Salesforce, which has considerable skin in the wearables game, is out with a survey today showing that enterprises are trying out wearables for workplace security, employee time management, and real-time communication. Coming soon, the company says, are pilot projects in business analytics and field service.
Salesforce surveyed about 1,500 companies; of those, 500 said they were either using wearables or planning to use them. Of those, 79 percent said wearables in the enterprise were “strategic,” (the other 21 percent are presumably just messing around) and 86 percent said they would increase their spend over the next year.
Today, the company’s research said, enterprises are trying lots of things in more or less equal proportion: tracking workplace productivity, giving real-time access to customer data, providing hands-free instruction for field service or training for remote workers, augmented reality, and monitoring biometric vitals. But the future interest is narrowly tracking toward technologies that will improve customer experiences: access to customer data, analytics, field service data, and remote training.
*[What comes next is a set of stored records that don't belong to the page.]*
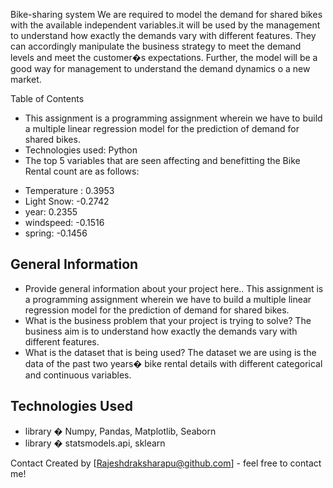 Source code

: Bike-sharing system
We are required to model the demand for shared bikes with the available independent variables.it will be used by the management to understand how exactly the demands vary with different features. They can accordingly manipulate the business strategy to meet the demand levels and meet the customer�s expectations. Further, the model will be a good way for management to understand the demand dynamics o a new market.

Table of Contents
* This assignment is a programming assignment wherein we have to build a multiple linear regression model for the prediction of demand for shared bikes.
* Technologies used: Python
* The top 5 variables that are seen affecting and benefitting the Bike Rental count are as follows:
- Temperature : 0.3953
- Light Snow: -0.2742
- year: 0.2355
- windspeed: -0.1516
- spring: -0.1456



## General Information
- Provide general information about your project here..
This assignment is a programming assignment wherein we have to build a multiple linear regression model for the prediction of demand for shared bikes.
- What is the business problem that your project is trying to solve?
The business aim is to understand how exactly the demands vary with different features. 
- What is the dataset that is being used?
The dataset we are using is the data of the past two years� bike rental details with different categorical and continuous variables.

## Technologies Used
- library � Numpy, Pandas, Matplotlib, Seaborn
- library � statsmodels.api, sklearn




Contact
Created by [Rajeshdraksharapu@github.com] - feel free to contact me!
When asked about equipment, about half the respondents said that smart watches would have the largest impact on enterprises (40 percent), followed by digital bands or lanyards like the Nymi authentication bracelet (37 percent), smart glasses (36 percent). Fitness bands, smart cameras, and next-gen earbuds each were named by roughly a third of the survey pool.
A major remaining challenge is the collection of information by wearables. Visors and wristwear are good at presenting information, but less good at gathering and transmitting it. Of those surveyed, 23 percent said data collection and aggregation is major challenge, and just 8 percent said they were fully ready to take action of data gathered by wearables.